_WHAT IS NEEDED_. At the line containing "- **ext2** – a", start repeating the entries exactly, and continue through the last line.

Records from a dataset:
*-*-*

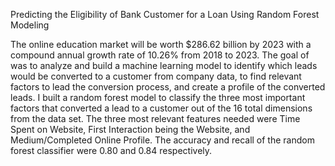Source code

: 



Predicting the Eligibility of Bank Customer for a Loan Using Random Forest Modeling

The online education market will be worth $286.62 billion by 2023 with a compound annual growth rate of 10.26% from 2018 to 2023. The goal of was to analyze and build a machine learning model to identify which leads would be converted to a customer from company data, to find relevant factors to lead the conversion process, and create a profile of the converted leads. I built a random forest model to classify the three most important factors that converted a lead to a customer out of the 16 total dimensions from the data set. The three most relevant features needed were Time Spent on Website, First Interaction being the Website, and Medium/Completed Online Profile. The accuracy and recall of the random forest classifier were 0.80 and 0.84 respectively.
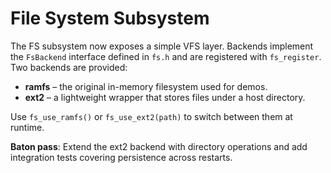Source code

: # File System Subsystem

The FS subsystem now exposes a simple VFS layer. Backends implement the
`FsBackend` interface defined in `fs.h` and are registered with
`fs_register`. Two backends are provided:

- **ramfs** – the original in-memory filesystem used for demos.
- **ext2** – a lightweight wrapper that stores files under a host directory.

Use `fs_use_ramfs()` or `fs_use_ext2(path)` to switch between them at
runtime.

**Baton pass**: Extend the ext2 backend with directory operations and
add integration tests covering persistence across restarts.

*-*-*

_TASK SOLUTION_.
- **ext2** – a lightweight wrapper that stores files under a host directory.

Use `fs_use_ramfs()` or `fs_use_ext2(path)` to switch between them at
runtime.

**Baton pass**: Extend the ext2 backend with directory operations and
add integration tests covering persistence across restarts.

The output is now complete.